Copy each line of the entries beneath that contains the word "средства".

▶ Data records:
*-*-*
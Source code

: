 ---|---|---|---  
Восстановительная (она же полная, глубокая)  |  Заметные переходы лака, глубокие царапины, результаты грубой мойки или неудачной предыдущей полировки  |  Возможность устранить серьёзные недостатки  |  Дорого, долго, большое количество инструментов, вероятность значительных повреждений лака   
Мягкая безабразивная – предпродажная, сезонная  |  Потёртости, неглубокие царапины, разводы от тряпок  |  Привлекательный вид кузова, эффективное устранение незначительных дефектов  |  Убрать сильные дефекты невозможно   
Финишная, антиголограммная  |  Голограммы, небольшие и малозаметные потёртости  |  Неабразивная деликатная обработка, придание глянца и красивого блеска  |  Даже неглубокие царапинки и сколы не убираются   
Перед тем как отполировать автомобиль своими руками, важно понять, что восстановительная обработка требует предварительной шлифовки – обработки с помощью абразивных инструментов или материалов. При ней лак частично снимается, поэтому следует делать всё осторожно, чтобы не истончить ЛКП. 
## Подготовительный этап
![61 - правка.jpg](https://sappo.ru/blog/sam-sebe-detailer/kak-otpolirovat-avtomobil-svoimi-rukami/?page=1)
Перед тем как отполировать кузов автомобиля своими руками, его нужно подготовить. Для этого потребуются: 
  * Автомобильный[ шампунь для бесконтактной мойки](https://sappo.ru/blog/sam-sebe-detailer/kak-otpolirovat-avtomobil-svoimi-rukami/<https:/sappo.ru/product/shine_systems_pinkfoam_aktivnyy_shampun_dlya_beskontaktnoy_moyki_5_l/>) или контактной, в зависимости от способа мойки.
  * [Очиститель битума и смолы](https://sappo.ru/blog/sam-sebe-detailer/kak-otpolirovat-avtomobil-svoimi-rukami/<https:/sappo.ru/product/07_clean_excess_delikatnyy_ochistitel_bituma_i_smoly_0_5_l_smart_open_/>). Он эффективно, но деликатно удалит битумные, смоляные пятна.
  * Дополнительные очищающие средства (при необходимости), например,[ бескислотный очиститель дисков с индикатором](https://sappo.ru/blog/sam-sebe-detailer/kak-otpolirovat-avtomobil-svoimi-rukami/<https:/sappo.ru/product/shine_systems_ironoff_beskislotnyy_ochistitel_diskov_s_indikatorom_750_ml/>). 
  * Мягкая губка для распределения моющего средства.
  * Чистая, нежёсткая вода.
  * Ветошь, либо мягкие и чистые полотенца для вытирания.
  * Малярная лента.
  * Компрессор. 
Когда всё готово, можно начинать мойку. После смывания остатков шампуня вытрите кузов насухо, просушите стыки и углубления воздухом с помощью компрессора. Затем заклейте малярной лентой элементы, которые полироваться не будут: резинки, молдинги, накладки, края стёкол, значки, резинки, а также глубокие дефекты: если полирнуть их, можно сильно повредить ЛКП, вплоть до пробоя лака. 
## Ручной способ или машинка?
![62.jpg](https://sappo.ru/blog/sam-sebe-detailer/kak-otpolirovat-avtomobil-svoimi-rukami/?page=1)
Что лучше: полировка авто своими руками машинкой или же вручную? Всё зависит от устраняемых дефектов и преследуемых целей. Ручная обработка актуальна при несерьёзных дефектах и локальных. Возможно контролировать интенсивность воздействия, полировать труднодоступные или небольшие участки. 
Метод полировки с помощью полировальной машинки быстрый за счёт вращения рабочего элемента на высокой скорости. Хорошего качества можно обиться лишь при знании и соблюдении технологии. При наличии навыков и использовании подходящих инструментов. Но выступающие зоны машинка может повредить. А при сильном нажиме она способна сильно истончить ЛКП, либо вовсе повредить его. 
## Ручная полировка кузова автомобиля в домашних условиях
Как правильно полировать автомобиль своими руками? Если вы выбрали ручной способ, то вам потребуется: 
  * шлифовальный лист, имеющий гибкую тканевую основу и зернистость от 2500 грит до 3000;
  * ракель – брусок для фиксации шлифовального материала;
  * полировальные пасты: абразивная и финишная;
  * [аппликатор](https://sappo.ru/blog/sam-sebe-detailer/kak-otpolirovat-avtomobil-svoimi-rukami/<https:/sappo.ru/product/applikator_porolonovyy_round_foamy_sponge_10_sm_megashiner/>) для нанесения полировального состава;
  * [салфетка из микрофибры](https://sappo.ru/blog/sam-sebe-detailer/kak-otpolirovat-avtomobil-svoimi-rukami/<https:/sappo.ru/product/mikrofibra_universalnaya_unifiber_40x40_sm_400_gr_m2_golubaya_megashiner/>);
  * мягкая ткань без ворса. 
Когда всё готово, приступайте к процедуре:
*-*-*
▶ Exercise answer:
  * Дополнительные очищающие средства (при необходимости), например,[ бескислотный очиститель дисков с индикатором](https://sappo.ru/blog/sam-sebe-detailer/kak-otpolirovat-avtomobil-svoimi-rukami/<https:/sappo.ru/product/shine_systems_ironoff_beskislotnyy_ochistitel_diskov_s_indikatorom_750_ml/>). 
  * Мягкая губка для распределения моющего средства.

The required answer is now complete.